Section 2 reviews related work on hybrid machine translation (MT) systems.
Section 3 presents our hybrid system’s architecture and the specific MT systems adopted in this paper.
Section 4 presents our proposed features for hybrid machine translation.
Section 5 describes the experimental settings for the tests and discusses the results from different experiments. We present our conclusions and discuss future research in
Section 6.
2. Related Works
The first effort toward a hybrid machine translation system adopted SMT as a post-editor of RBMT. In this model, a rule-based system first translated the inputs, and then an SMT system corrected the rule-based translations and gave the final output [
7,
8,
9,
10,
11]. The training corpus for the post-editing system consisted of a “bilingual” corpus, where the source side was the rule-based translation, and the target side was the human translation in the target language. This architecture aimed to improve lexical fluency without losing RBMT’s structural accuracy.
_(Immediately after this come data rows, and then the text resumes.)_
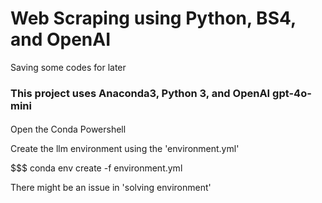 # Web Scraping using Python, BS4, and OpenAI
Saving some codes for later

### This project uses Anaconda3, Python 3, and OpenAI gpt-4o-mini
####

Open the Conda Powershell

Create the llm environment using the 'environment.yml'

$$$ conda env create -f environment.yml

There might be an issue in 'solving environment'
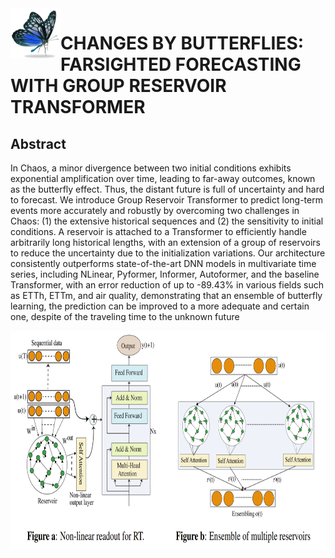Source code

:<img align="left" width="80" height="80" alt="Md Kowsher" src="assets/title.png"/>

#  CHANGES BY BUTTERFLIES: FARSIGHTED FORECASTING WITH GROUP RESERVOIR TRANSFORMER
## Abstract
In Chaos, a minor divergence between two initial conditions exhibits exponential amplification over time, leading to far-away outcomes, known as the butterfly effect. Thus, the distant future is full of uncertainty and hard to forecast.   We introduce Group Reservoir Transformer to predict long-term events more accurately and robustly by overcoming two challenges in Chaos:  (1) the extensive historical sequences and (2) the sensitivity to initial conditions. A reservoir is attached to a Transformer to efficiently handle arbitrarily long historical lengths, with an extension of a group of reservoirs to reduce the uncertainty due to the initialization variations.  Our architecture consistently outperforms state-of-the-art DNN models in multivariate time series, including NLinear, Pyformer, Informer, Autoformer, and the baseline Transformer, with an error reduction of up to -89.43\% in various fields such as ETTh, ETTm, and air quality, demonstrating that an ensemble of butterfly learning, the prediction can be improved to a more adequate and certain one, despite of the traveling time to the unknown future

<img align="left" width="550" height="350" alt="Md Kowsher" src="assets/method.png"/>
The experiments showed that the purpose was partially achieved: automatic post-editing (APE) outperformed both RBMT and SMT [
9,
10]. On the other hand, APE for RBMT degraded the performance on some grammatical issues, including tense, gender, and number [
9]. It was particularly limited in long-distance reordering for language pairs that have significant grammatical differences; analysis errors could further exacerbate this because of structural errors introduced during rule-based translation [
11].
Other researchers proposed an “NMT→SMT” framework, which combined NMT with SMT in a cascading architecture [
1]. NMT was adopted as a pre-translator, and SMT, which was tuned by a pre-translated corpus, was adopted as a target–target translator. As a result, the performance was significantly improved in Japanese-to-English and Chinese-to-English translations.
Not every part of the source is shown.